[PROBLEM DESCRIPTION]:
For each line in the data below that holds "into", return a copy.

++++ RECORDS PROVIDED

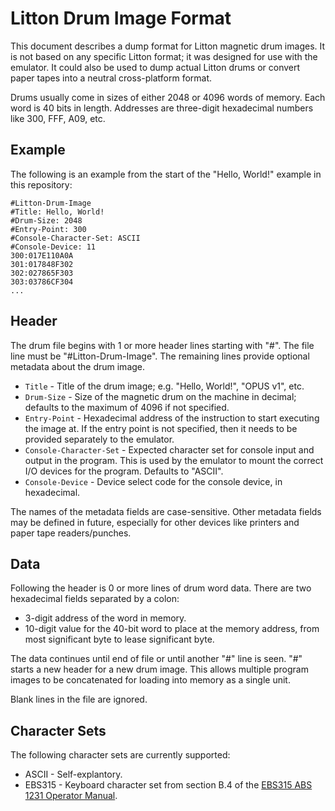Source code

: Litton Drum Image Format
========================

This document describes a dump format for Litton magnetic drum images.
It is not based on any specific Litton format; it was designed for use
with the emulator.  It could also be used to dump actual Litton drums
or convert paper tapes into a neutral cross-platform format.

Drums usually come in sizes of either 2048 or 4096 words of memory.
Each word is 40 bits in length.  Addresses are three-digit hexadecimal
numbers like 300, FFF, A09, etc.

## Example

The following is an example from the start of the "Hello, World!"
example in this repository:

    #Litton-Drum-Image
    #Title: Hello, World!
    #Drum-Size: 2048
    #Entry-Point: 300
    #Console-Character-Set: ASCII
    #Console-Device: 11
    300:017E110A0A
    301:017848F302
    302:027865F303
    303:03786CF304
    ...

## Header

The drum file begins with 1 or more header lines starting with "#".
The file line must be "#Litton-Drum-Image".  The remaining lines
provide optional metadata about the drum image.

* `Title` - Title of the drum image; e.g. "Hello, World!", "OPUS v1", etc.
* `Drum-Size` - Size of the magnetic drum on the machine in decimal;
defaults to the maximum of 4096 if not specified.
* `Entry-Point` - Hexadecimal address of the instruction to start executing
the image at.  If the entry point is not specified, then it needs to be
provided separately to the emulator.
* `Console-Character-Set` - Expected character set for console input and
output in the program.  This is used by the emulator to mount the correct
I/O devices for the program.  Defaults to "ASCII".
* `Console-Device` - Device select code for the console device, in hexadecimal.

The names of the metadata fields are case-sensitive.  Other metadata fields
may be defined in future, especially for other devices like printers and
paper tape readers/punches.

## Data

Following the header is 0 or more lines of drum word data.  There are two
hexadecimal fields separated by a colon:

* 3-digit address of the word in memory.
* 10-digit value for the 40-bit word to place at the memory address,
from most significant byte to lease significant byte.

The data continues until end of file or until another "#" line is seen.
"#" starts a new header for a new drum image.  This allows multiple
program images to be concatenated for loading into memory as a single unit.

Blank lines in the file are ignored.

## Character Sets

The following character sets are currently supported:

* ASCII - Self-explantory.
* EBS315 - Keyboard character set from section B.4 of the [EBS315 ABS 1231 Operator Manual](http://www.bitsavers.org/pdf/litton/EBS315_ABS_1231_Operator_Manual_1969.pdf).
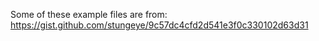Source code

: Some of these example files are from:
https://gist.github.com/stungeye/9c57dc4cfd2d541e3f0c330102d63d31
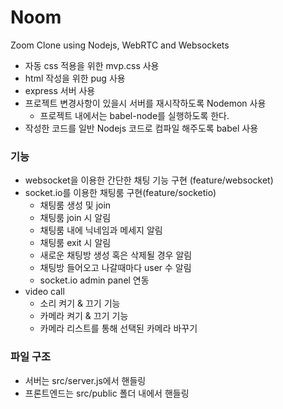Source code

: # Noom

Zoom Clone using Nodejs, WebRTC and Websockets

- 자동 css 적용을 위한 mvp.css 사용
- html 작성을 위한 pug 사용
- express 서버 사용
- 프로젝트 변경사항이 있을시 서버를 재시작하도록 Nodemon 사용
  - 프로젝트 내에서는 babel-node를 실행하도록 한다.
- 작성한 코드를 일반 Nodejs 코드로 컴파일 해주도록 babel 사용

### 기능

- websocket을 이용한 간단한 채팅 기능 구현 (feature/websocket)
- socket.io를 이용한 채팅룸 구현(feature/socketio)
  - 채팅룸 생성 및 join
  - 채팅룸 join 시 알림
  - 채팅룸 내에 닉네임과 메세지 알림
  - 채팅룸 exit 시 알림
  - 새로운 채팅방 생성 혹은 삭제될 경우 알림
  - 채팅방 들어오고 나갈때마다 user 수 알림
  - socket.io admin panel 연동
- video call
  - 소리 켜기 & 끄기 기능
  - 카메라 켜기 & 끄기 기능
  - 카메라 리스트를 통해 선택된 카메라 바꾸기

### 파일 구조

- 서버는 src/server.js에서 핸들링
- 프론트엔드는 src/public 폴더 내에서 핸들링
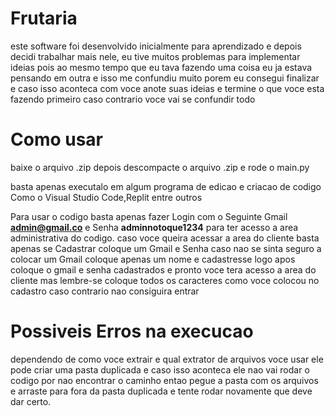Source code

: # Frutaria

este software foi desenvolvido inicialmente para aprendizado e depois decidi trabalhar mais nele, eu tive muitos problemas para implementar ideias pois ao mesmo tempo que eu tava fazendo uma coisa eu ja estava pensando em outra e isso me confundiu muito porem eu consegui finalizar e caso isso aconteca com voce anote suas ideias e termine o que voce esta fazendo primeiro caso contrario voce vai se confundir todo

# Como usar

baixe o arquivo .zip depois descompacte o arquivo .zip e rode o main.py 
 
basta apenas executalo em algum programa de edicao e criacao de codigo Como o Visual Studio Code,Replit entre outros

Para usar o codigo basta apenas fazer Login com o Seguinte Gmail **admin@gmail.co** e Senha **adminnotoque1234** para ter acesso a area administrativa do codigo.
caso voce queira acessar a area do cliente basta apenas se Cadastrar coloque um Gmail e Senha caso nao se sinta seguro a colocar um Gmail coloque apenas um nome e cadastresse logo apos coloque o gmail e senha cadastrados e pronto voce tera acesso a area do cliente mas lembre-se coloque todos os caracteres como voce colocou no cadastro caso contrario nao consiguira entrar

# Possiveis Erros na execucao

dependendo de como voce extrair e qual extrator de arquivos voce usar ele pode criar uma pasta duplicada e caso isso aconteca ele nao vai rodar o codigo por nao encontrar o caminho entao pegue a pasta com os arquivos e arraste para fora da pasta duplicada e tente rodar novamente que deve dar certo.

++++++++

[SOLUTION]:
or convert paper tapes into a neutral cross-platform format.
program images to be concatenated for loading into memory as a single unit.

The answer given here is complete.